There's a lot of interesting stuff happening out there in the wider world, but it can wait.
Comments (11)
The Sound of Music was magical.
It's sad that the talent to make these has gone in other artistic directions.
Posted by David E Gilmore | August 1, 2007 6:42 AM
Mary Martin was the original Maria. I saw it on Broadway with my folks, then learned all the songs on the piano. I'm almost embarassed to admit I probably know all the songs by heart, though my piano playing days are over.
The nuns in my catechism class weren't anything like Maria. But then how do you catch a moonbeam in your hand?
Posted by Frank Dufay | August 1, 2007 7:21 AM
Like Frank, I had the Sound of Music Song book with its easy version of the songs that still sounded good with a novice at the keyboard. I went to the U-TUBE site link, and Christopher Plummer's rendition of Edelweiss just before the family escapes Germany still brings tears to my eyes and is one of my favorite songs ever. But with teenage boys my R & H musical collection gathered dust, as I couldn't hear my treasured songs enhanced by barfing sounds. That is one of the joys of little girls who will sing along and twirl to the music. Enjoy them Jack, the time moves too swiftly and they will be brides like Maria before you know it.

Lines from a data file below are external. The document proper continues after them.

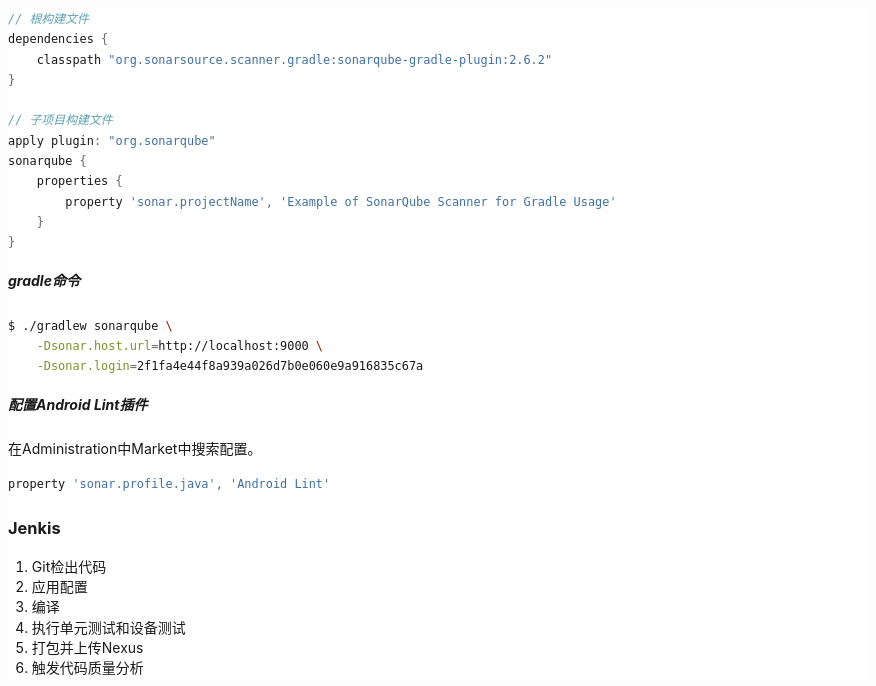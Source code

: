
 ``` gradle
// 根构建文件
dependencies {
	classpath "org.sonarsource.scanner.gradle:sonarqube-gradle-plugin:2.6.2"
}

// 子项目构建文件
apply plugin: "org.sonarqube"
sonarqube {
    properties {
        property 'sonar.projectName', 'Example of SonarQube Scanner for Gradle Usage'
    }
}
```

##### gradle命令
``` bash
$ ./gradlew sonarqube \
	-Dsonar.host.url=http://localhost:9000 \
    -Dsonar.login=2f1fa4e44f8a939a026d7b0e060e9a916835c67a
```

##### 配置Android Lint插件
在Administration中Market中搜索配置。

``` gradle
property 'sonar.profile.java', 'Android Lint'
```

### Jenkis

1. Git检出代码
2. 应用配置
3. 编译
4. 执行单元测试和设备测试
5. 打包并上传Nexus
6. 触发代码质量分析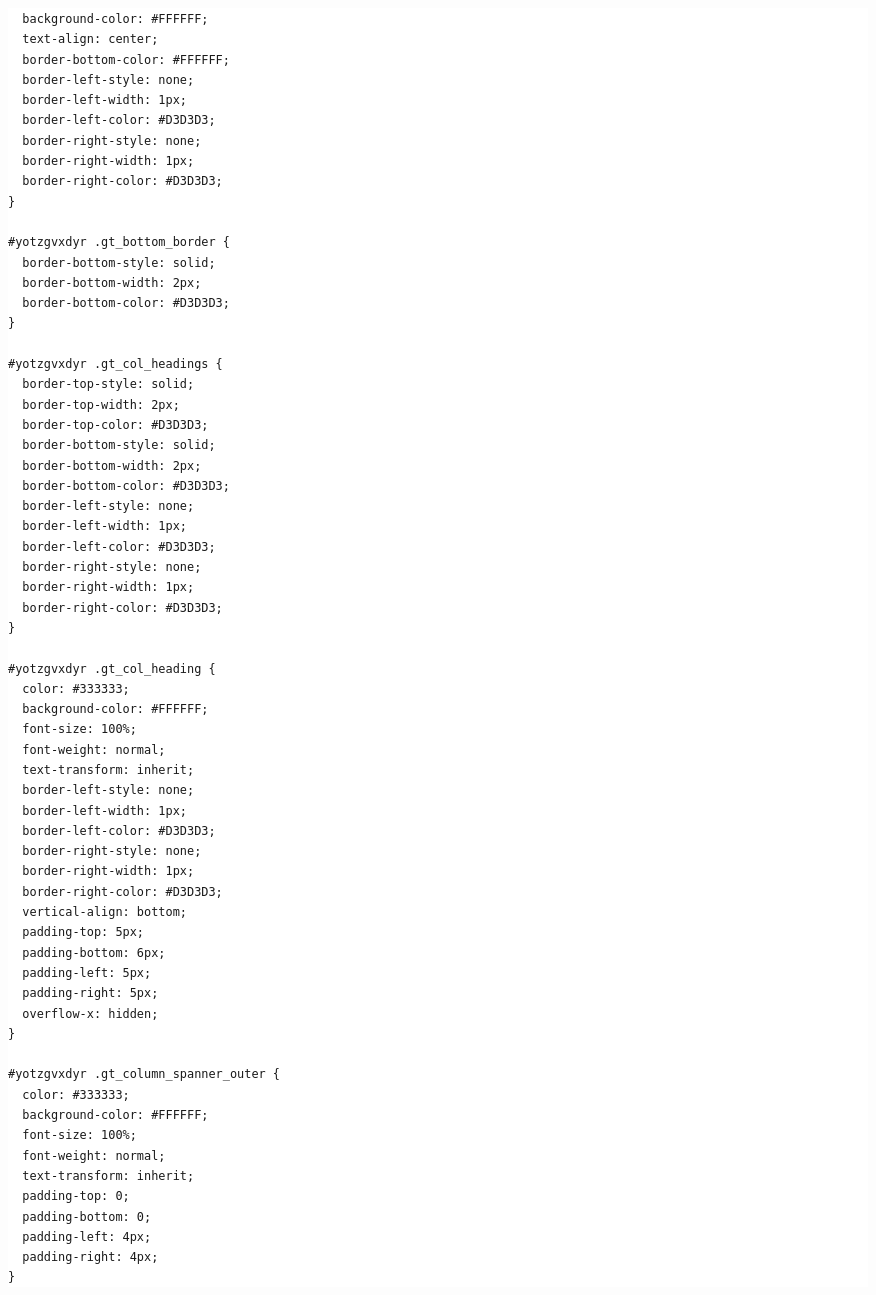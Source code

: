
 ```{=html}
  background-color: #FFFFFF;
  text-align: center;
  border-bottom-color: #FFFFFF;
  border-left-style: none;
  border-left-width: 1px;
  border-left-color: #D3D3D3;
  border-right-style: none;
  border-right-width: 1px;
  border-right-color: #D3D3D3;
}

#yotzgvxdyr .gt_bottom_border {
  border-bottom-style: solid;
  border-bottom-width: 2px;
  border-bottom-color: #D3D3D3;
}

#yotzgvxdyr .gt_col_headings {
  border-top-style: solid;
  border-top-width: 2px;
  border-top-color: #D3D3D3;
  border-bottom-style: solid;
  border-bottom-width: 2px;
  border-bottom-color: #D3D3D3;
  border-left-style: none;
  border-left-width: 1px;
  border-left-color: #D3D3D3;
  border-right-style: none;
  border-right-width: 1px;
  border-right-color: #D3D3D3;
}

#yotzgvxdyr .gt_col_heading {
  color: #333333;
  background-color: #FFFFFF;
  font-size: 100%;
  font-weight: normal;
  text-transform: inherit;
  border-left-style: none;
  border-left-width: 1px;
  border-left-color: #D3D3D3;
  border-right-style: none;
  border-right-width: 1px;
  border-right-color: #D3D3D3;
  vertical-align: bottom;
  padding-top: 5px;
  padding-bottom: 6px;
  padding-left: 5px;
  padding-right: 5px;
  overflow-x: hidden;
}

#yotzgvxdyr .gt_column_spanner_outer {
  color: #333333;
  background-color: #FFFFFF;
  font-size: 100%;
  font-weight: normal;
  text-transform: inherit;
  padding-top: 0;
  padding-bottom: 0;
  padding-left: 4px;
  padding-right: 4px;
}
```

Posted by swimmer | August 1, 2007 7:36 AM
Summer, 1961, in London: I saw it there, I think at the Strand Theater, and fell in love with the young woman who played the oldest Trapp family daughter. Hung around the stage door, angling for a date. I wonder where she is now.
Posted by Allan (Nineskwatawa) L. | August 1, 2007 8:03 AM
My entire grade school (Lincoln-Eugene)went to the theater run of SoM as a field trip.
My family sang the songs on road trips.
My daughter now 21 fully enjoyed it many years later and it sticks in her mind as very special.
HOWEVER, there is one little part of a song that she and other young ladies of today might find a ltttle off.
"I need someone older and wiser telling me what to do".
eek!
Posted by Steve S. | August 1, 2007 8:08 AM
My DAD took my sisters and I to see the Sound of Music at the theatre on Broadway which is now the Schnitz, when it was re-released in the 70's. I think it is the only time my dad took we girls to a movie, so it stands out in my memory.
So tragic that the singing voice of Julie Andrews has now been stilled, but wonderful that this film exists to show what a marvelous musical instrument her singing voice was!
Posted by nancy | August 1, 2007 9:13 AM
Having finished high school in 1969, we (as did many such schools) staged our own production of the musical.
It was a huge hit in our small eastern Oregon town.
And (blushingly), I was quite adept in my portrayal of "Uncle Max" Detweiler!
___ora et labora___
Posted by oregbear | August 1, 2007 9:25 AM
My older sister took me downtown to see it when the movie hit Portland. I'm pretty sure it was at the Music Box. My sis is six years older and did yeoman's duty... my folks used to stick her with me quote often.
Posted by Dave Lister | August 1, 2007 12:00 PM
I like to watch it, but it is really corny, in a good way.
Posted by Bark Munster | August 1, 2007 1:08 PM
Yeah. Its good a time or two. My mother was obsessed with show tunes, loved Julie Andrews and saw it over and over and over again. Musicals are funny in that people sing about everything. A law school classmate and I thought about writing a musical based on the Uniform Commercial Code. I can just imagine people in markets all over the world singing about the benefits of uniform rules.
Posted by Cynthia | August 2, 2007 10:18 AM
Sorry Cynthia, its been done:
(sung to the tune of "Beat It")
Plead it, plead it, get the federal rules and read it read it.
Get a cause of action, give it to your clerk, yes it may be bogus but you know you need the work, just...
plead it.
The product, sadly, of overworked law student minds back when I was young and that song (and Michael Jackson) was hot.